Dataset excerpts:
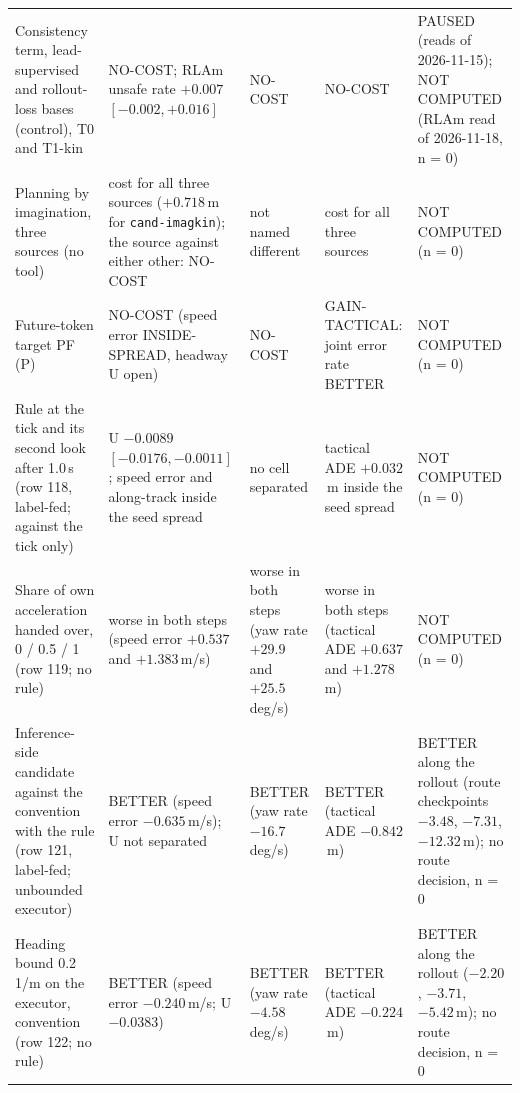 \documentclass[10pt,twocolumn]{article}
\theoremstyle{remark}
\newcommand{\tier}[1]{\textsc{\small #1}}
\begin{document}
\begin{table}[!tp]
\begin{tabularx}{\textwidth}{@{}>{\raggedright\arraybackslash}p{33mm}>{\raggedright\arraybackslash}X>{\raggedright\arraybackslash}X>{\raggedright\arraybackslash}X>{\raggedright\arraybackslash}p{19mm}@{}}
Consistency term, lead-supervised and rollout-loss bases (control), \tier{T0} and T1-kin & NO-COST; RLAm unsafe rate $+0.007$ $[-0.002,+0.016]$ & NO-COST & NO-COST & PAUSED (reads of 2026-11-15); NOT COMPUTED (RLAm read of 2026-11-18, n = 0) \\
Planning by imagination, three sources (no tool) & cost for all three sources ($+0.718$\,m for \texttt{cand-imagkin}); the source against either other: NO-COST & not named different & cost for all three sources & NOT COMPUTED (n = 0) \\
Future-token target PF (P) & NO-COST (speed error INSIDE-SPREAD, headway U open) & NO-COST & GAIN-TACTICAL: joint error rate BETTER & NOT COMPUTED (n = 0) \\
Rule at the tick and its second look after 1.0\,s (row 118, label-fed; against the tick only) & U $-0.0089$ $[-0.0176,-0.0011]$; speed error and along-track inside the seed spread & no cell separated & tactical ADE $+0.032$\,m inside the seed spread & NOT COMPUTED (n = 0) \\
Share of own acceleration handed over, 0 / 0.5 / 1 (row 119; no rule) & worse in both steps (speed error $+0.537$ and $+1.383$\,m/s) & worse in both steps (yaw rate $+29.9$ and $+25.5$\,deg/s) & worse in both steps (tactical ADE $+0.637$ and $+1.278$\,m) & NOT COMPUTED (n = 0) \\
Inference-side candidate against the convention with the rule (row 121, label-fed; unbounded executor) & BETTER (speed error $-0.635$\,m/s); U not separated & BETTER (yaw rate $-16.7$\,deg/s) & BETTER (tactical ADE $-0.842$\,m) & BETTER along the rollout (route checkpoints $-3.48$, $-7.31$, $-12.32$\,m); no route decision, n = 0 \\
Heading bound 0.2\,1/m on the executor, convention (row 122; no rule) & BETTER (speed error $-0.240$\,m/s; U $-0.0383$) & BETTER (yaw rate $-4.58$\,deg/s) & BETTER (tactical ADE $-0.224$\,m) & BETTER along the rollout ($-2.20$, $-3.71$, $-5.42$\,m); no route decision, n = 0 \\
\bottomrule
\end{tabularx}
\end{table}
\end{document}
* * *
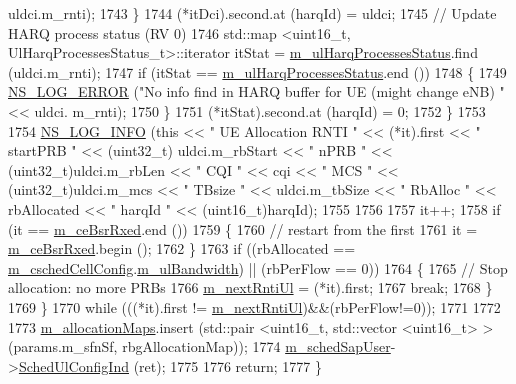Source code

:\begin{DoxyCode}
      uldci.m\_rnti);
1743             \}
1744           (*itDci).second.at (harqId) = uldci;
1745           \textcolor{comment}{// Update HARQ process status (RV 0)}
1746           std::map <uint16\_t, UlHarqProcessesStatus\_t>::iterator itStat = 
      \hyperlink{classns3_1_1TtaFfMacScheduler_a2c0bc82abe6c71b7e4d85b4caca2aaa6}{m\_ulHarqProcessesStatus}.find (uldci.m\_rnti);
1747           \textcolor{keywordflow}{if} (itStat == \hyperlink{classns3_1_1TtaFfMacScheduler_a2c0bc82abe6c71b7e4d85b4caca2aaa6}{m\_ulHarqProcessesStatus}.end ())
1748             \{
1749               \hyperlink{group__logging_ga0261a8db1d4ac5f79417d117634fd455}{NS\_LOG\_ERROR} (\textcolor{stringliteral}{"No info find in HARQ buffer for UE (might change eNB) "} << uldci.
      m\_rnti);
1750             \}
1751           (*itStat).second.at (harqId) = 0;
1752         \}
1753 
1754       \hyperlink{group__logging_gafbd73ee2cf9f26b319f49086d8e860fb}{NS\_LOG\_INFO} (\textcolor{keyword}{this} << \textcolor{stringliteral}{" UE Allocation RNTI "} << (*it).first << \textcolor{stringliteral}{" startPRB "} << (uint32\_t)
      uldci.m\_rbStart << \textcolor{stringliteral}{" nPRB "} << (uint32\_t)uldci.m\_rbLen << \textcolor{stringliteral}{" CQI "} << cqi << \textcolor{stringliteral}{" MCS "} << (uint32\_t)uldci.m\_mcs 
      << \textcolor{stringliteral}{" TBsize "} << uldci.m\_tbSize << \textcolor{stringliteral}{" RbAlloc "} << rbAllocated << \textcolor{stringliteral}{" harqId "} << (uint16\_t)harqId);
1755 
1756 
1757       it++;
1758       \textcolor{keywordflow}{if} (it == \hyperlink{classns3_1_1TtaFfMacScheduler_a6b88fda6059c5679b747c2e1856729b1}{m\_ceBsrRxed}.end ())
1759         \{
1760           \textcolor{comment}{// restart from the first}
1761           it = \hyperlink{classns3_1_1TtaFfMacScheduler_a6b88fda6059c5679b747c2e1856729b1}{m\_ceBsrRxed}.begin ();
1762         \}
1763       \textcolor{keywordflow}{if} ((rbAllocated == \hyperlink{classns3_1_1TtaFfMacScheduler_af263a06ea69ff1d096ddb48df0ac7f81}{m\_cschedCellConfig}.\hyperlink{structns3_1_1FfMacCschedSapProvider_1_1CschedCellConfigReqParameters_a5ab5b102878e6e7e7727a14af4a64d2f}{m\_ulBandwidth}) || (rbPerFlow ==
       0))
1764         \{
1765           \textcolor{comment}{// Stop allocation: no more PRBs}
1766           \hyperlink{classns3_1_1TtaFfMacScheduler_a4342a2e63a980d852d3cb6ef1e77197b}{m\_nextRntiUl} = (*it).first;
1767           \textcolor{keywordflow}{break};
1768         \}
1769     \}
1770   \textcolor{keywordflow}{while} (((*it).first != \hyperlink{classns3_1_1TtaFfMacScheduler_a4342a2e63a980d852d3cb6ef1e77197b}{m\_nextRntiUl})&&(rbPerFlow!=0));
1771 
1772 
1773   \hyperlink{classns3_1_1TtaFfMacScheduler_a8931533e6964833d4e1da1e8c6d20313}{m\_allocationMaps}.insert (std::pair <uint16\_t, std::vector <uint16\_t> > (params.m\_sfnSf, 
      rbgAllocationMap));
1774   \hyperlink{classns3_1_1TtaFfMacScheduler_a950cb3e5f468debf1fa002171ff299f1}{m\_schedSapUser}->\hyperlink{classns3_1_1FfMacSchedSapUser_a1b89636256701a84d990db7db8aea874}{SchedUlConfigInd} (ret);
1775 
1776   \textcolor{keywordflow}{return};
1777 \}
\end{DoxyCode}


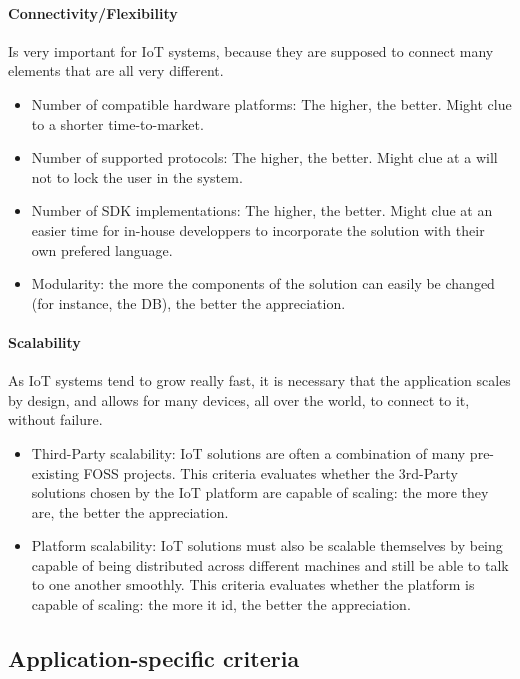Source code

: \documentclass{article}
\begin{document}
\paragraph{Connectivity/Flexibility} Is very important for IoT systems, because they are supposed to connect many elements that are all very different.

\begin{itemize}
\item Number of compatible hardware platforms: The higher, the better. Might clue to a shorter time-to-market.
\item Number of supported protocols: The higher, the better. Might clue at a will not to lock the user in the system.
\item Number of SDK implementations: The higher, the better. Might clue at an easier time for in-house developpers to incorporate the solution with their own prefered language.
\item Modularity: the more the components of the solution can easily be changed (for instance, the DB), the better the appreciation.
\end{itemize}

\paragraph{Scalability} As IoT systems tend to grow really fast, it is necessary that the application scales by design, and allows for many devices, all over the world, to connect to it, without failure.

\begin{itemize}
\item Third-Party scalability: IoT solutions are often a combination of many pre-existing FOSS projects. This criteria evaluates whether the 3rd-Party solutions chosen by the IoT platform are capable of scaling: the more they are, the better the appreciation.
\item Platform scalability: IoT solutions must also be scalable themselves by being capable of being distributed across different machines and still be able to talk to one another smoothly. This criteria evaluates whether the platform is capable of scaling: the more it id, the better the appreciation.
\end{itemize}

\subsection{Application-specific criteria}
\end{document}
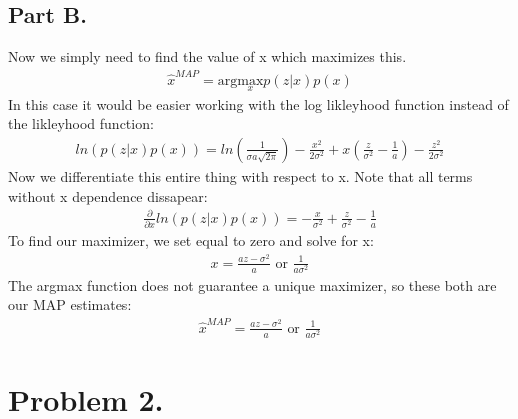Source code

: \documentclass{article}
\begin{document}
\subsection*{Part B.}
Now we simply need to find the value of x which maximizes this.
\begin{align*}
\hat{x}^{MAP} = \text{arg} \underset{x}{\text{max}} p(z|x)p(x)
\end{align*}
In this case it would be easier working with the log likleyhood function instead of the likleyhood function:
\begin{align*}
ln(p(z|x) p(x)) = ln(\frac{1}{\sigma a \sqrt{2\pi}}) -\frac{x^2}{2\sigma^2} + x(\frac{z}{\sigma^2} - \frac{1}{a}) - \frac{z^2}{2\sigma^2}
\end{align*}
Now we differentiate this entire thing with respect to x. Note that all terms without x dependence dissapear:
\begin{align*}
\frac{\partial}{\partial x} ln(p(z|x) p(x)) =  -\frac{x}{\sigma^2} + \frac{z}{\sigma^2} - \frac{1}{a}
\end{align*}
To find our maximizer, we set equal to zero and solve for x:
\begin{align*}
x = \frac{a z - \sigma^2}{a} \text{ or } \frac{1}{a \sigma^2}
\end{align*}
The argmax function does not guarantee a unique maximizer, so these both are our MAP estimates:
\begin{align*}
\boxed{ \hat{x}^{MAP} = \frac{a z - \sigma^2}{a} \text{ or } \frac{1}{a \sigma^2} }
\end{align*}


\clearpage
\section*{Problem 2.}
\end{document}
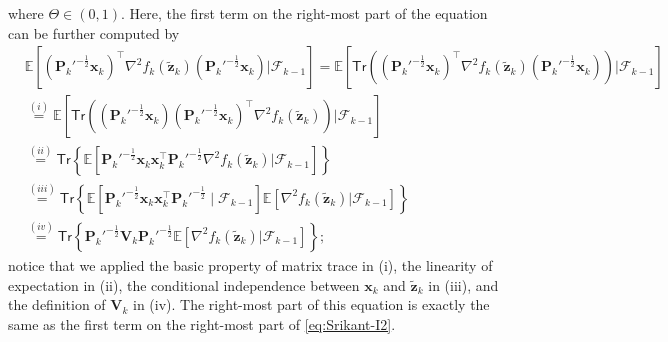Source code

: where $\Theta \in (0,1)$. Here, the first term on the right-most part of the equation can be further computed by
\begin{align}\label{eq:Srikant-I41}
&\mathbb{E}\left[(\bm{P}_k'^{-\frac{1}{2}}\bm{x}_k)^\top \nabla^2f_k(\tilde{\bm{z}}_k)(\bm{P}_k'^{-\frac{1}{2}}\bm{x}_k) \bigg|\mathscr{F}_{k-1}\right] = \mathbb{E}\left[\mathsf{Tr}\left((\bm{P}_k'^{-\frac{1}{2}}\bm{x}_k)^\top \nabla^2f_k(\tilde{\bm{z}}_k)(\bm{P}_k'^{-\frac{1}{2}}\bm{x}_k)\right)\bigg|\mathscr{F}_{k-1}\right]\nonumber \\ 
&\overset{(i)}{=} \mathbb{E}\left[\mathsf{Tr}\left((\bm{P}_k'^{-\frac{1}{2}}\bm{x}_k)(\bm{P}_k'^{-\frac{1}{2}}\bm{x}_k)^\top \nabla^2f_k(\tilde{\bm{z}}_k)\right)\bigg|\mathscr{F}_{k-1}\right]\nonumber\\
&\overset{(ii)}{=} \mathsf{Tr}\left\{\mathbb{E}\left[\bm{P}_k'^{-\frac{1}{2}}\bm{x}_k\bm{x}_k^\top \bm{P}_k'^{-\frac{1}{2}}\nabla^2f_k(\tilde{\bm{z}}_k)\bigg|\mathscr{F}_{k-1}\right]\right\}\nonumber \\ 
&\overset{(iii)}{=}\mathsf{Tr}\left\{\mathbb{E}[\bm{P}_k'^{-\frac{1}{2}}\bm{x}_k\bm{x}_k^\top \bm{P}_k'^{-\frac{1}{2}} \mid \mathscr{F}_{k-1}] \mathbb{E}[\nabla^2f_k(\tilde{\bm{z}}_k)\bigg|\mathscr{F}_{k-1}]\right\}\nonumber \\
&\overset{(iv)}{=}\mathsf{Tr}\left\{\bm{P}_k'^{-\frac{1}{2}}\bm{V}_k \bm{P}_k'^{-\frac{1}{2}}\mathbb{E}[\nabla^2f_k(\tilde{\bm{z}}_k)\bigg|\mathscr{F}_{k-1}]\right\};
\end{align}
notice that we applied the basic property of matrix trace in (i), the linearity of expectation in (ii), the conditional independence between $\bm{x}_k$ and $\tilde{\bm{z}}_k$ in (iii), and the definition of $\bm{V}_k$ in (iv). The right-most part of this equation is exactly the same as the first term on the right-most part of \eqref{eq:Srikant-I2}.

THE PROBLEM -
The response must contain each line above that holds the string "sigma".

YOUR SOLUTION -
ln(p(z|x) p(x)) = ln(\frac{1}{\sigma a \sqrt{2\pi}}) -\frac{x^2}{2\sigma^2} + x(\frac{z}{\sigma^2} - \frac{1}{a}) - \frac{z^2}{2\sigma^2}
\frac{\partial}{\partial x} ln(p(z|x) p(x)) =  -\frac{x}{\sigma^2} + \frac{z}{\sigma^2} - \frac{1}{a}
x = \frac{a z - \sigma^2}{a} \text{ or } \frac{1}{a \sigma^2}
\boxed{ \hat{x}^{MAP} = \frac{a z - \sigma^2}{a} \text{ or } \frac{1}{a \sigma^2} }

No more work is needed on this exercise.